EDITOR’S NOTE: This piece is provided by Hoof Prints, a partnership between The Gazette and the Pony Express, Stillwater Area High School’s student newspaper.

Sweet! Delicious! Great combo! All of these words are used in the game play to describe the addictive game called Candy Crush.

Candy Crush came out April 12, 2012. This game is a variation of match-three games such as Bejeweled. Each level has a game board filled with differently colored candies and might contain obstacles. These different colors include red jellybeans, orange lozenges, yellow lemon drops, green Chiclets, blue lollipop heads, and purple clusters. The basic move of this game is horizontally or vertically swapping the positions of two adjacent candies to create sets of three (or more) candies of the same color.

With being one of the most popular games in the online app (application) store, people are worried if the game is too addictive.

According to Joshua Topolsky, editor-in-chief of the online technology publication The Verge, there are four elements: slow and steady gameplay, simplicity, freemium (which means that the game is offered for free but to gain more there is a payment involved) and finally the level of difficulty.

“Unlike a lot of mobile games that you play, it moves at a very slow pace, and it’s very casual,” Topolsky said. “The game also rewards novice players, makes them feel like they’re achieving something so they can keep going. They get better, the game gets more difficult.”

Candy Crush has become one of the games that has increased in popularity from nothing to fame overnight. With about 500 million players, it is hard to deny the game’s popularity. With the popularity has come some negative effects. Not everyone likes the constant ads on Facebook to come play it, the television ads saying how fun it is or all of the Facebook friends sending notifications about the game.

According to Stuart Heritage of The Guardian, the game is “all about constant positive reinforcement.”

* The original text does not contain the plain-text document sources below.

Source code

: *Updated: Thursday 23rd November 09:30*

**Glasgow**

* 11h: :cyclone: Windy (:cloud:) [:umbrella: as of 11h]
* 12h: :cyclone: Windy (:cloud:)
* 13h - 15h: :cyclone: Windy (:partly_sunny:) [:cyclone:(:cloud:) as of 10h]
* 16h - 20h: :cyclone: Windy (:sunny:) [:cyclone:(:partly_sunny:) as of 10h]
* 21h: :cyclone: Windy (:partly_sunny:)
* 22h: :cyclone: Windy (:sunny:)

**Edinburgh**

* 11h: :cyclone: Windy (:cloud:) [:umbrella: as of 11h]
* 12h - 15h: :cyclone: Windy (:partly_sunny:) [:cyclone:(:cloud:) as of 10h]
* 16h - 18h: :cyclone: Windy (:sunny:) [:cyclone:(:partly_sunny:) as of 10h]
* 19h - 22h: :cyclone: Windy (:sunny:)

“There is even a man who shouts ‘Great!’ whenever you do anything, for crying out loud,” Heritage wrote in an online article published Feb. 2. “‘Hey, he thinks I’m great,’ you think to yourself 10 seconds in.”

The addicting thing about this is that we as humans love to get praised, and what better way than through a game on the phone.

In January King, the company that owns Candy Crush, successfully trademarked the word “Candy” in the U.S. In February King abandoned that trademark. But the situation brings up a question: Is it right to trademark a word that is so well used?

Even though we analyze this game under a microscope, it is honestly just a game of simplicity. Which brings up a question … Can I have an extra life?